Not long ago, Arizona joined the immigrant-bashing frenzy by adopting a law (signed by Janet Napolitano, soon to head up Homeland Security), that essentially requires all new hires to be vetted through the federal government's buggy E-Verify system to determine their eligibility to work in the United States. Employers who knowingly hire illegal workers can have their business licenses suspended on a first offense and permanently withdrawn on a second offense. The law made it more difficult for businesses to openly hire illegal immigrants, but it didn't eliminate the need for willing and able labor. Now, not too surprisingly, it turns out that employers and workers are resolving the conflict between the law and economic reality by going underground.
The Arizona Republic reports:
Blocked by the law from getting payroll jobs, many illegal immigrants instead are performing services or selling items on the side for cash.
Others have tried a different strategy: borrowing the identities of citizens or legal residents to land jobs with employers.
The maneuvers are allowing many undocumented families to remain in the United States despite heightened enforcement of immigration laws and a battered economy that has erased many jobs.
There are no studies that estimate how many illegal immigrants have turned to cash-only work to survive in Arizona. But economists say one of the results is that much of the money immigrants earn is going unreported and untaxed. That deprives the state of income-tax revenue even as tax revenue in Arizona is plummeting because of the faltering economy.

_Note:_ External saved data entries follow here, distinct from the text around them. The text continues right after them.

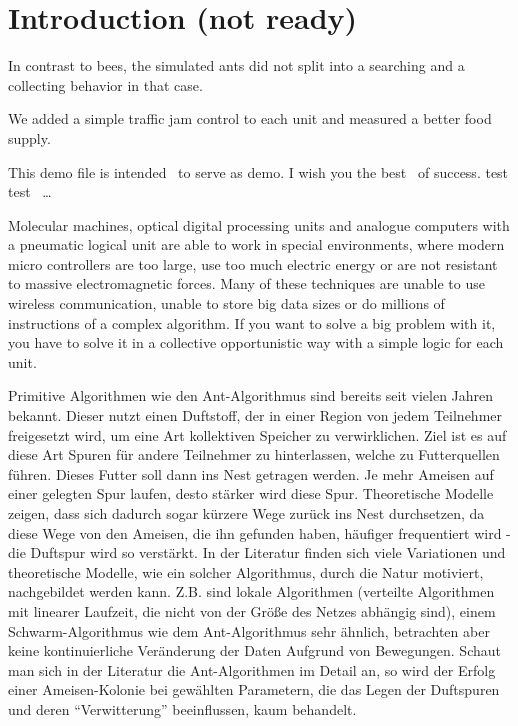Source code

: \section{Introduction (not ready)}\label{introduction-not-ready}

In contrast to bees, the simulated ants did not split into a searching
and a collecting behavior in that case.

We added a simple traffic jam control to each unit and measured a better
food supply.

This demo file is intended~\cite{Tentschert2000} to serve as demo. I wish
you the best~\cite{li2014chaos} of success. test
test~\cite{gonzalez2017smells} \ldots{}

Molecular machines, optical digital processing units and analogue
computers with a pneumatic logical unit are able to work in special
environments, where modern micro controllers are too large, use too much
electric energy or are not resistant to massive electromagnetic forces.
Many of these techniques are unable to use wireless communication,
unable to store big data sizes or do millions of instructions of a
complex algorithm. If you want to solve a big problem with it, you have
to solve it in a collective opportunistic way with a simple logic for
each unit.

Primitive Algorithmen wie den Ant-Algorithmus sind bereits seit vielen
Jahren bekannt. Dieser nutzt einen Duftstoff, der in einer Region von
jedem Teilnehmer freigesetzt wird, um eine Art kollektiven Speicher zu
verwirklichen. Ziel ist es auf diese Art Spuren für andere Teilnehmer zu
hinterlassen, welche zu Futterquellen führen. Dieses Futter soll dann
ins Nest getragen werden. Je mehr Ameisen auf einer gelegten Spur
laufen, desto stärker wird diese Spur. Theoretische Modelle zeigen, dass
sich dadurch sogar kürzere Wege zurück ins Nest durchsetzen, da diese
Wege von den Ameisen, die ihn gefunden haben, häufiger frequentiert wird
- die Duftspur wird so verstärkt. In der Literatur finden sich viele
Variationen und theoretische Modelle, wie ein solcher Algorithmus, durch
die Natur motiviert, nachgebildet werden kann. Z.B. sind lokale
Algorithmen (verteilte Algorithmen mit linearer Laufzeit, die nicht von
der Größe des Netzes abhängig sind), einem Schwarm-Algorithmus wie dem
Ant-Algorithmus sehr ähnlich, betrachten aber keine kontinuierliche
Veränderung der Daten Aufgrund von Bewegungen. Schaut man sich in der
Literatur die Ant-Algorithmen im Detail an, so wird der Erfolg einer
Ameisen-Kolonie bei gewählten Parametern, die das Legen der Duftspuren
und deren ``Verwitterung'' beeinflussen, kaum behandelt.

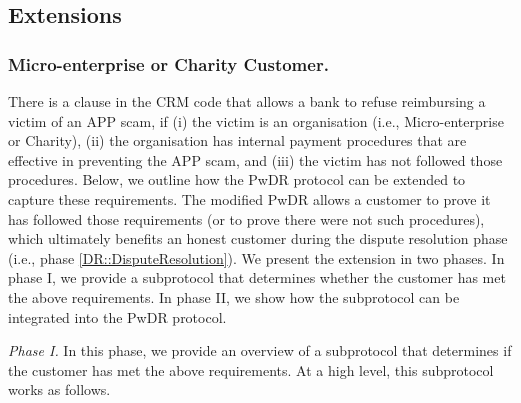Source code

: 

\subsection{Extensions}

\subsubsection{Micro-enterprise or Charity Customer.} There is a clause in the CRM code that  allows a bank to refuse reimbursing a victim of an APP scam, if (i) the victim is an organisation (i.e., Micro-enterprise or Charity), (ii) the organisation has internal payment procedures that are effective in preventing the APP scam, and (iii) the victim has not followed those procedures. Below, we outline how the PwDR protocol can be extended to capture these requirements. The modified PwDR allows a customer to prove it has followed those requirements (or to prove there were not such  procedures), which ultimately benefits an honest customer during the dispute resolution phase (i.e., phase \ref{DR::DisputeResolution}).   We present the extension in two phases. In phase I, we provide a subprotocol that determines whether the customer has met the above requirements. In phase II, we show how the subprotocol can be integrated into the PwDR protocol.  

\noindent\textit{{Phase I.}} In this phase, we provide an overview of a  subprotocol that determines if the customer has met the above requirements. At a high level, this subprotocol works as follows.


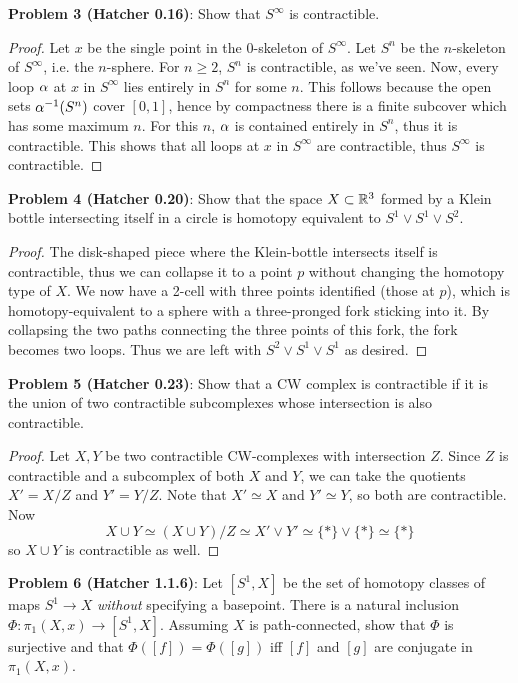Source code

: \documentclass{amsart}
\begin{document}
\newpage 


\noindent \textbf{Problem 3 (Hatcher 0.16)}: Show that $S^{\infty}$ is contractible.
\begin{proof}
	Let $x$ be the single point in the $0$-skeleton of $S^{\infty}$. Let $S^n$ be the $n$-skeleton of $S^{\infty}$, i.e. the $n$-sphere. For $n\geq 2$, $S^n$ is contractible, as we've seen. Now, every loop $\alpha$ at $x$ in $S^{\infty}$ lies entirely in $S^n$ for some $n$. This follows because the open sets $\alpha^{-1}(S^n)$ cover $[0,1]$, hence by compactness there is a finite subcover which has some maximum $n$. For this $n$, $\alpha$ is contained entirely in $S^n$, thus it is contractible. This shows that all loops at $x$ in $S^{\infty}$ are contractible, thus $S^{\infty}$ is contractible.
\end{proof}
\newpage 


\noindent \textbf{Problem 4 (Hatcher 0.20)}: Show that the space $X\subset \mathbb{R}^3$ formed by a Klein bottle intersecting itself in a circle is homotopy equivalent to $S^1\vee S^1 \vee S^2$.
\begin{proof}
	The disk-shaped piece where the Klein-bottle intersects itself is contractible, thus we can collapse it to a point $p$ without changing the homotopy type of $X$. We now have a 2-cell with three points identified (those at $p$), which is homotopy-equivalent to a sphere with a three-pronged fork sticking into it. By collapsing the two paths connecting the three points of this fork, the fork becomes two loops. Thus we are left with $S^2\vee S^1\vee S^1$ as desired.
\end{proof}
\newpage 


\noindent \textbf{Problem 5 (Hatcher 0.23)}: Show that a CW complex is contractible if it is the union of two contractible subcomplexes whose intersection is also contractible.

\begin{proof}
	Let $X,Y$ be two contractible CW-complexes with intersection $Z$. Since $Z$ is contractible and a subcomplex of both $X$ and $Y$, we can take the quotients $X'=X/Z$ and $Y'=Y/Z$. Note that $X'\simeq X$ and $Y'\simeq Y$, so both are contractible. Now 
	$$X\cup Y \simeq (X\cup Y)/ Z \simeq X'\vee Y' \simeq \{\ast\}\vee \{\ast\} \simeq \{\ast\}$$ 
	so $X\cup Y$ is contractible as well.
\end{proof}

\newpage 


\noindent \textbf{Problem 6 (Hatcher 1.1.6)}: Let $[S^1,X]$ be the set of homotopy classes of maps $S^1\to X$ \textit{without} specifying a basepoint. 
There is a natural inclusion $\Phi:\pi_1(X,x)\to [S^1,X]$. Assuming $X$ is path-connected, show that $\Phi$ is surjective and that $\Phi([f])=\Phi([g])$ iff $[f]$ and $[g]$ are conjugate in $\pi_1(X,x)$. 
\end{document}
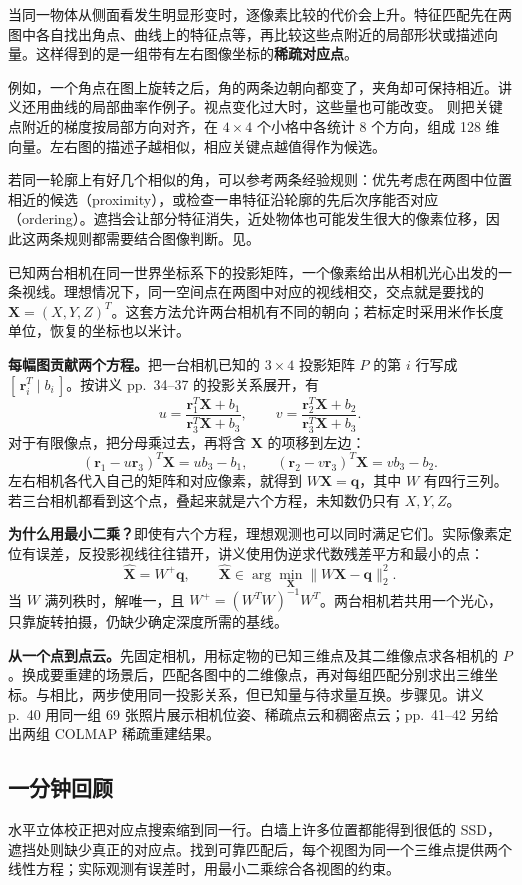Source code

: 
当同一物体从侧面看发生明显形变时，逐像素比较的代价会上升。特征匹配先在两图中各自找出角点、曲线上的特征点等，再比较这些点附近的局部形状或描述向量。这样得到的是一组带有左右图像坐标的\textbf{稀疏对应点}。

例如，一个角点在图上旋转之后，角的两条边朝向都变了，夹角却可保持相近。讲义还用曲线的局部曲率作例子。视点变化过大时，这些量也可能改变。
则把关键点附近的梯度按局部方向对齐，在 $4\times4$ 个小格中各统计 8 个方向，组成 128 维向量。左右图的描述子越相似，相应关键点越值得作为候选。

若同一轮廓上有好几个相似的角，可以参考两条经验规则：优先考虑在两图中位置相近的候选（proximity），或检查一串特征沿轮廓的先后次序能否对应（ordering）。遮挡会让部分特征消失，近处物体也可能发生很大的像素位移，因此这两条规则都需要结合图像判断。见。


已知两台相机在同一世界坐标系下的投影矩阵，一个像素给出从相机光心出发的一条视线。理想情况下，同一空间点在两图中对应的视线相交，交点就是要找的 $\bm X=(X,Y,Z)^T$。这套方法允许两台相机有不同的朝向；若标定时采用米作长度单位，恢复的坐标也以米计。

\textbf{每幅图贡献两个方程。}把一台相机已知的 $3\times4$ 投影矩阵 $P$ 的第 $i$ 行写成 $[\,\bm r_i^T\mid b_i\,]$。按讲义 pp.~34--37 的投影关系展开，有
\[
 u=\frac{\bm r_1^T\bm X+b_1}{\bm r_3^T\bm X+b_3},\qquad
 v=\frac{\bm r_2^T\bm X+b_2}{\bm r_3^T\bm X+b_3}.
\]
对于有限像点，把分母乘过去，再将含 $\bm X$ 的项移到左边：
\[
 (\bm r_1-u\bm r_3)^T\bm X=u b_3-b_1,\qquad
 (\bm r_2-v\bm r_3)^T\bm X=v b_3-b_2.
\]
左右相机各代入自己的矩阵和对应像素，就得到 $W\bm X=\bm q$，其中 $W$ 有四行三列。若三台相机都看到这个点，叠起来就是六个方程，未知数仍只有 $X,Y,Z$。

\textbf{为什么用最小二乘？}即使有六个方程，理想观测也可以同时满足它们。实际像素定位有误差，反投影视线往往错开，讲义使用伪逆求代数残差平方和最小的点：
\[
 \hat{\bm X}=W^+\bm q,\qquad
 \hat{\bm X}\in\arg\min_{\bm X}\|W\bm X-\bm q\|_2^2.
\]
当 $W$ 满列秩时，解唯一，且 $W^+=(W^TW)^{-1}W^T$。两台相机若共用一个光心，只靠旋转拍摄，仍缺少确定深度所需的基线。

\textbf{从一个点到点云。}先固定相机，用标定物的已知三维点及其二维像点求各相机的 $P$。换成要重建的场景后，匹配各图中的二维像点，再对每组匹配分别求出三维坐标。与相比，两步使用同一投影关系，但已知量与待求量互换。步骤见。讲义 p.~40 用同一组 69 张照片展示相机位姿、稀疏点云和稠密点云；pp.~41--42 另给出两组 COLMAP 稀疏重建结果。

\subsection{一分钟回顾}

水平立体校正把对应点搜索缩到同一行。白墙上许多位置都能得到很低的 SSD，遮挡处则缺少真正的对应点。找到可靠匹配后，每个视图为同一个三维点提供两个线性方程；实际观测有误差时，用最小二乘综合各视图的约束。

This should be a shock to exactly nobody. In many countries over the past few decades, the United States included, an increasing share of business activity has been taking place out of sight of government authorities. Why? Well, the reasons for this growth in underground activity aren't difficult to determine. In a presentation to the World Bank, No-Wook Park, a research fellow at the Korea Institute of Public Finance, explained the causes of the underground economy as:
Independently, Friedrich Schneider, a professor of economics at Johannes Kepler University of Linz, says (PDF), "The shadow economy includes all market-based legal production of goods and services that are deliberately concealed from public authorities for the following reasons:
Note that avoiding regulations features prominently among the causes set forth in both definitions of the underground (or shadow) economy. Arizona's employee verification and employer sanction regulations may be popular among crowd-pleasing politicians and nativist voters, but they have proven to be exactly the sort of burdensome rules that businesses and workers want to dodge.
And so they go underground.
How many go underground? It's hard to know. In Arizona, income-tax collections are down 13% from last year, but the economy has slowed in that time, too. To get an idea of the scope of the phenomenon, we can look at Massachusetts. There, where regulation is especially intrusive, taxes are high, and there are plenty of illegal workers, a recent study (PDF) "estimates the underground economy on Martha’s Vineyard conservatively at 12 percent of reported wages and 16 percent of reported jobs."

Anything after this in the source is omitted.